Your goal:
Transcribe the entries exactly. Start at the top, stop after the line with "- [] Refactor tests", and omit every picture.

━━━━

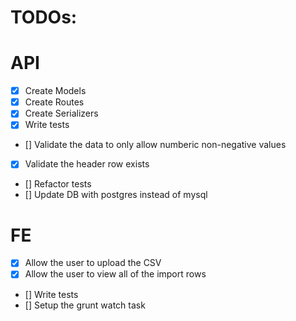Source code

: # TODOs:

# API
- [X] Create Models
- [X] Create Routes
- [X] Create Serializers
- [X] Write tests
- [] Validate the data to only allow numberic non-negative values
- [X] Validate the header row exists
- [] Refactor tests
- [] Update DB with postgres instead of mysql
# FE
- [X] Allow the user to upload the CSV
- [X] Allow the user to view all of the import rows
- [] Write tests
- [] Setup the grunt watch task
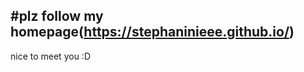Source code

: #plz follow my homepage(https://stephaninieee.github.io/)
----------------------------------------------------------
nice to meet you :D
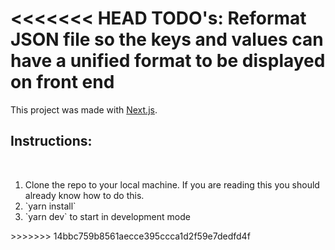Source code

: <<<<<<< HEAD
TODO's:
Reformat JSON file so the keys and values can have a unified format to be displayed on front end
=======
This project was made with [Next.js](https://nextjs.org/).

## Instructions:
<br />
<ol>
  <li>Clone the repo to your local machine. If you are reading this you should already know how to do this.</li>
  <li>`yarn install`</li>
  <li>`yarn dev` to start in development mode</li>
</ol>
>>>>>>> 14bbc759b8561aecce395ccca1d2f59e7dedfd4f
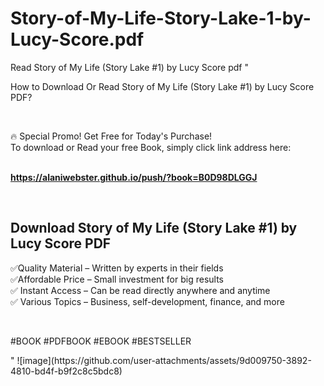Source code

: # Story-of-My-Life-Story-Lake-1-by-Lucy-Score.pdf
Read Story of My Life (Story Lake #1) by Lucy Score pdf
"<p>How to Download Or Read Story of My Life (Story Lake #1) by Lucy Score PDF?</p>
<p>&nbsp;</p>
<p>&#128293;  Special Promo! Get Free for Today's Purchase!<br />To download or Read your free Book, simply click link address here:&nbsp;<br />&nbsp;</p>
<p><a href=""https://alaniwebster.github.io/push/?book=B0D98DLGGJ""><strong>https://alaniwebster.github.io/push/?book=B0D98DLGGJ</strong></a></p>
<p>&nbsp;</p>
<h2>Download Story of My Life (Story Lake #1) by Lucy Score PDF</h2>
<p>&#x2705;Quality Material &ndash; Written by experts in their fields<br />&#x2705;Affordable Price &ndash; Small investment for big results<br />&#x2705; Instant Access &ndash; Can be read directly anywhere and anytime<br />&#x2705; Various Topics &ndash; Business, self-development, finance, and more</p>
<p>&nbsp;</p>
<p>#BOOK #PDFBOOK #EBOOK #BESTSELLER</p>
"
![image](https://github.com/user-attachments/assets/9d009750-3892-4810-bd4f-b9f2c8c5bdc8)
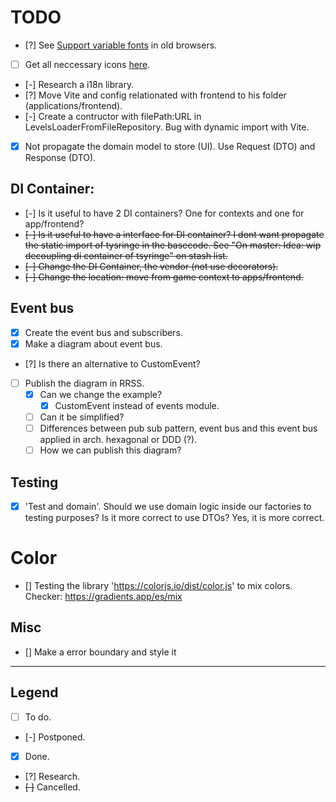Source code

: # TODO

- [?] See [Support variable fonts](https://fonts.google.com/selection/embed) in old browsers.
- [ ] Get all neccessary icons [here](https://react-icons.github.io/react-icons/).
- [-] Research a i18n library.
- [?] Move Vite and config relationated with frontend to his folder (applications/frontend).
- [-] Create a contructor with filePath:URL in LevelsLoaderFromFileRepository. Bug with dynamic import with Vite.
- [x] Not propagate the domain model to store (UI). Use Request (DTO) and Response (DTO).

## DI Container:

- [-] Is it useful to have 2 DI containers? One for contexts and one for app/frontend?
- ~~[-] Is it useful to have a interface for DI container? I dont want propagate the static import of tysringe in the basecode. See "On master: Idea: wip decoupling di container of tsyringe" on stash list.~~
- ~~[-] Change the DI Container, the vendor (not use decorators).~~
- ~~[-] Change the location: move from game context to apps/frontend.~~

## Event bus

- [x] Create the event bus and subscribers.
- [x] Make a diagram about event bus.
- [?] Is there an alternative to CustomEvent?
- [ ] Publish the diagram in RRSS.
  - [x] Can we change the example?
    - [x] CustomEvent instead of events module.
  - [ ] Can it be simplified?
  - [ ] Differences between pub sub pattern, event bus and this event bus applied in arch. hexagonal or DDD (?).
  - [ ] How we can publish this diagram?

## Testing

- [x] 'Test and domain'. Should we use domain logic inside our factories to testing purposes? Is it more correct to use DTOs? Yes, it is more correct.

# Color

- [] Testing the library 'https://colorjs.io/dist/color.js' to mix colors. Checker: https://gradients.app/es/mix

## Misc

- [] Make a error boundary and style it

---

## Legend

- [ ] To do.
- [-] Postponed.
- [x] Done.
- [?] Research.
- ~~[ ]~~ Cancelled.
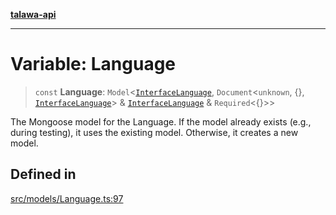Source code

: [**talawa-api**](../../../README.md)

***

# Variable: Language

> `const` **Language**: `Model`\<[`InterfaceLanguage`](../interfaces/InterfaceLanguage.md), `Document`\<`unknown`, \{\}, [`InterfaceLanguage`](../interfaces/InterfaceLanguage.md)\> & [`InterfaceLanguage`](../interfaces/InterfaceLanguage.md) & `Required`\<\{\}\>\>

The Mongoose model for the Language.
If the model already exists (e.g., during testing), it uses the existing model.
Otherwise, it creates a new model.

## Defined in

[src/models/Language.ts:97](https://github.com/Suyash878/talawa-api/blob/095e6964ce2a06c1c30d1acf81b6162203f1db91/src/models/Language.ts#L97)
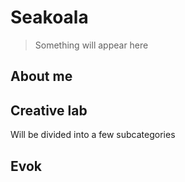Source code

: # Seakoala 

> Something will appear here

## About me

## Creative lab
Will be divided into a few subcategories 

## Evok 


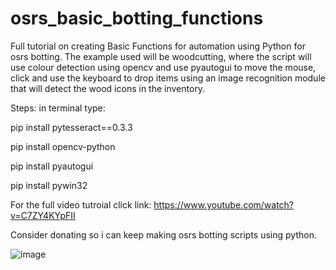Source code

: # osrs_basic_botting_functions

Full tutorial on creating Basic Functions for automation using Python for osrs botting. The example used will be woodcutting, where the script will use colour detection using opencv and use pyautogui to move the mouse, click and use the keyboard to drop items using an image recognition module that will detect the wood icons in the inventory.

Steps:
in terminal type: 

pip install pytesseract==0.3.3

pip install opencv-python

pip install pyautogui

pip install pywin32

For the full video tutroial click link: https://www.youtube.com/watch?v=C7ZY4KYpFII

Consider donating so i can keep making osrs botting scripts using python.

![image](https://user-images.githubusercontent.com/81003470/112718441-215b1780-8f47-11eb-81a6-4952b9cb5ef4.png)
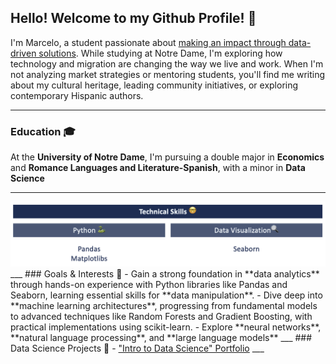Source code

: ## Hello! Welcome to my Github Profile! 👋
I'm Marcelo, a student passionate about <ins>making an impact through data-driven solutions</ins>. While studying at Notre Dame, I'm exploring how technology and migration are changing the way we live and work. When I'm not analyzing market strategies or mentoring students, you'll find me writing about my cultural heritage, leading community initiatives, or exploring contemporary Hispanic authors.
___
### Education 🎓
At the **University of Notre Dame**, I'm pursuing a double major in **Economics** and **Romance Languages and Literature-Spanish**, with a minor in **Data Science**
___
<img src="https://github.com/marceloguzmanaguirre/marceloguzmanaguirre/blob/03d8e33faa0f96ac6192256645bb6b76ba0e59ec/Screenshot%202025-01-27%20at%2021.26.47.png">
___
### Goals & Interests 🧠
- Gain a strong foundation in **data analytics** through hands-on experience with Python libraries like Pandas and Seaborn, learning essential skills for **data manipulation**.
- Dive deep into **machine learning architectures**, progressing from fundamental models to advanced techniques like Random Forests and Gradient Boosting, with practical implementations using scikit-learn.
- Explore **neural networks**, **natural language processing**, and **large language models**
___
###  Data Science Projects 🚀
- <a href='https://github.com/marceloguzmanaguirre/GUZMANAGUIRRE-Data-Science-Portfolio'>"Intro to Data Science" Portfolio</a>
___

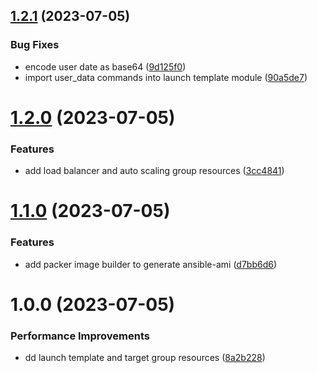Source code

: ## [1.2.1](https://github.com/Majid-dev/end-to-end-automation/compare/1.2.0...1.2.1) (2023-07-05)


### Bug Fixes

* encode user date as base64 ([9d125f0](https://github.com/Majid-dev/end-to-end-automation/commit/9d125f045fb58bab52fd1c8672c731c1bea7f2c8))
* import user_data commands into launch template module ([90a5de7](https://github.com/Majid-dev/end-to-end-automation/commit/90a5de735643cced68e4308335d6810ee40851cd))

# [1.2.0](https://github.com/Majid-dev/end-to-end-automation/compare/1.1.0...1.2.0) (2023-07-05)


### Features

* add load balancer and auto scaling group resources ([3cc4841](https://github.com/Majid-dev/end-to-end-automation/commit/3cc4841c7845d09ebe92be2bcbedebefcf63bc2e))

# [1.1.0](https://github.com/Majid-dev/end-to-end-automation/compare/1.0.0...1.1.0) (2023-07-05)


### Features

* add packer image builder to generate ansible-ami ([d7bb6d6](https://github.com/Majid-dev/end-to-end-automation/commit/d7bb6d6ae6b65b51dae0bec89c459d01c30f39b6))

# 1.0.0 (2023-07-05)


### Performance Improvements

* dd launch template and target group resources ([8a2b228](https://github.com/Majid-dev/end-to-end-automation/commit/8a2b228fef7df8707d79ab30c5c789c00d51c208))
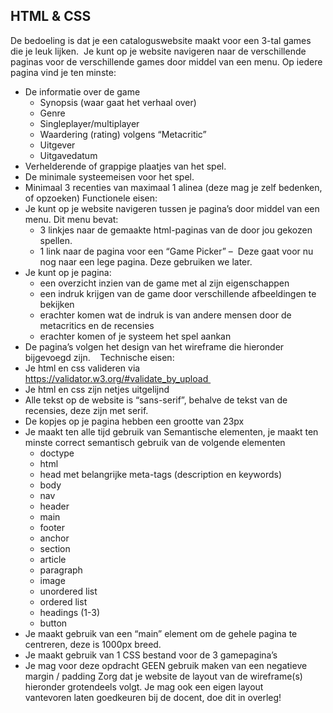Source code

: ## HTML & CSS
De bedoeling is dat je een cataloguswebsite maakt voor een 3-tal games die je leuk lijken. 
Je kunt op je website navigeren naar de verschillende paginas voor de verschillende games door middel van een menu.
Op iedere pagina vind je ten minste:
* De informatie over de game
    * Synopsis (waar gaat het verhaal over)
    * Genre
    * Singleplayer/multiplayer
    * Waardering (rating) volgens “Metacritic”
    * Uitgever
    * Uitgavedatum
* Verhelderende of grappige plaatjes van het spel.
* De minimale systeemeisen voor het spel.
* Minimaal 3 recenties van maximaal 1 alinea (deze mag je zelf bedenken, of opzoeken)
Functionele eisen:
* Je kunt op je website navigeren tussen je pagina’s door middel van een menu. Dit menu bevat: 
    * 3 linkjes naar de gemaakte html-paginas van de door jou gekozen spellen. 
    * 1 link naar de pagina voor een “Game Picker” –  Deze gaat voor nu nog naar een lege pagina. Deze gebruiken we later. 
* Je kunt op je pagina: 
    * een overzicht inzien van de game met al zijn eigenschappen 
    * een indruk krijgen van de game door verschillende afbeeldingen te bekijken
    * erachter komen wat de indruk is van andere mensen door de metacritics en de recensies
    * erachter komen of je systeem het spel aankan
* De pagina’s volgen het design van het wireframe die hieronder bijgevoegd zijn. 
 
Technische eisen:
* Je html en css valideren via https://validator.w3.org/#validate_by_upload 
* Je html en css zijn netjes uitgelijnd
* Alle tekst op de website is “sans-serif”, behalve de tekst van de recensies, deze zijn met serif.
* De kopjes op je pagina hebben een grootte van 23px
* Je maakt ten alle tijd gebruik van Semantische elementen, je maakt ten minste correct semantisch gebruik van de volgende elementen
    * doctype
    * html
    * head met belangrijke meta-tags (description en keywords)
    * body
    * nav
    * header
    * main
    * footer
    * anchor
    * section
    * article
    * paragraph
    * image
    * unordered list
    * ordered list
    * headings (1-3)
    * button
* Je maakt gebruik van een “main” element om de gehele pagina te centreren, deze is 1000px breed.
* Je maakt gebruik van 1 CSS bestand voor de 3 gamepagina’s
* Je mag voor deze opdracht GEEN gebruik maken van een negatieve margin / padding
Zorg dat je website de layout van de wireframe(s) hieronder grotendeels volgt. Je mag ook een eigen layout vantevoren laten goedkeuren bij de docent, doe dit in overleg!

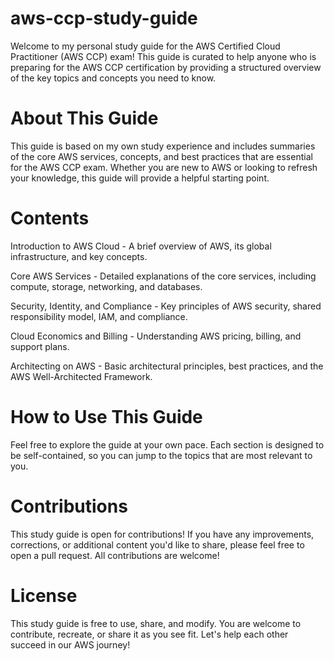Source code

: # aws-ccp-study-guide

Welcome to my personal study guide for the AWS Certified Cloud Practitioner (AWS CCP) exam! This guide is curated to help anyone who is preparing for the AWS CCP certification by providing a structured overview of the key topics and concepts you need to know.

# About This Guide
This guide is based on my own study experience and includes summaries of the core AWS services, concepts, and best practices that are essential for the AWS CCP exam. Whether you are new to AWS or looking to refresh your knowledge, this guide will provide a helpful starting point.

# Contents
 Introduction to AWS Cloud - A brief overview of AWS, its global infrastructure, and key concepts.

Core AWS Services - Detailed explanations of the core services, including compute, storage, networking, and databases.

Security, Identity, and Compliance - Key principles of AWS security, shared responsibility model, IAM, and compliance.

Cloud Economics and Billing - Understanding AWS pricing, billing, and support plans.

Architecting on AWS - Basic architectural principles, best practices, and the AWS Well-Architected Framework.

# How to Use This Guide
Feel free to explore the guide at your own pace. Each section is designed to be self-contained, so you can jump to the topics that are most relevant to you.

# Contributions
This study guide is open for contributions! If you have any improvements, corrections, or additional content you'd like to share, please feel free to open a pull request. All contributions are welcome!

# License
This study guide is free to use, share, and modify. You are welcome to contribute, recreate, or share it as you see fit. Let's help each other succeed in our AWS journey!

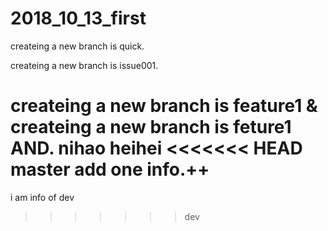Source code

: # 2018_10_13_first
createing a new branch is quick.

createing a new branch is issue001.


createing a new branch is feature1 &
createing a new branch is  feture1 AND.
nihao 
heihei
<<<<<<< HEAD
master add one info.++
=======

i am info of dev
>>>>>>> dev
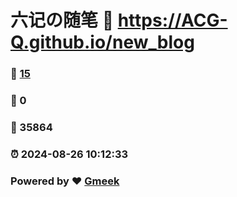 # 六记の随笔 :link: https://ACG-Q.github.io/new_blog 
### :page_facing_up: [15](https://ACG-Q.github.io/new_blog/tag.html) 
### :speech_balloon: 0 
### :hibiscus: 35864 
### :alarm_clock: 2024-08-26 10:12:33 
### Powered by :heart: [Gmeek](https://github.com/Meekdai/Gmeek)
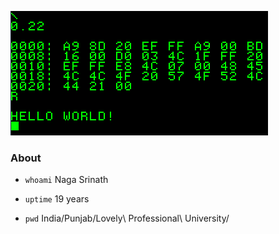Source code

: ![Hello](https://raw.githubusercontent.com/knsrinath/knsrinath/main/hello-world.gif)

### About
- `whoami`  Naga Srinath

- `uptime`  19 years

- `pwd`	India/Punjab/Lovely\ Professional\ University/
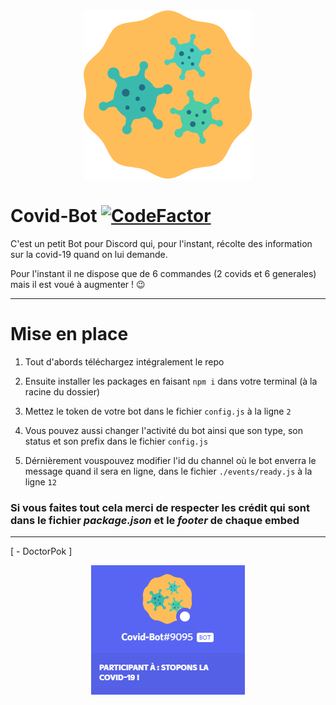 <div align="center">
  <img src="https://github.com/DoctorPok42/Covid-Bot/blob/main/assets/logo.png">
</div>

# Covid-Bot [![CodeFactor](https://www.codefactor.io/repository/github/doctorpok42/covid-bot/badge)](https://www.codefactor.io/repository/github/doctorpok42/covid-bot)

C'est un petit Bot pour Discord qui, pour l'instant, récolte des information sur la covid-19 quand on lui demande.

Pour l'instant il ne dispose que de 6 commandes (2 covids et 6 generales) mais il est voué à augmenter ! :wink:

<hr/>

# Mise en place

  1) Tout d'abords téléchargez intégralement le repo
 
  2) Ensuite installer les packages en faisant `npm i` dans votre terminal (à la racine du dossier)

  3) Mettez le token de votre bot dans le fichier `config.js` à la ligne `2`

  4) Vous pouvez aussi changer l'activité du bot ainsi que son type, son status et son prefix dans le fichier `config.js`

  5) Dérnièrement vouspouvez modifier l'id du channel où le bot enverra le message quand il sera en ligne, dans le fichier `./events/ready.js` à la ligne `12`

### Si vous faites tout cela merci de respecter les crédit qui sont dans le fichier *package.json* et le *footer* de chaque embed

<hr/>

[ - DoctorPok ]

<div align="center">
  <img src="https://github.com/DoctorPok42/Covid-Bot/blob/main/assets/img.PNG">
</div>
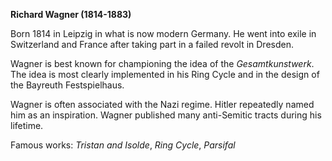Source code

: **Richard Wagner (1814-1883)**

Born 1814 in Leipzig in what is now modern Germany. He went into exile in Switzerland and France after taking part in a failed revolt in Dresden.

Wagner is best known for championing the idea of the _Gesamtkunstwerk_. The idea is most clearly implemented in his Ring Cycle and in the design of the Bayreuth Festspielhaus.

Wagner is often associated with the Nazi regime. Hitler repeatedly named him as an inspiration. Wagner published many anti-Semitic tracts during his lifetime.

Famous works: _Tristan and Isolde_, _Ring Cycle_, _Parsifal_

━━━━

Solution to the problem:
Source code

: # TODOs:

# API
- [X] Create Models
- [X] Create Routes
- [X] Create Serializers
- [X] Write tests
- [] Validate the data to only allow numberic non-negative values
- [X] Validate the header row exists
- [] Refactor tests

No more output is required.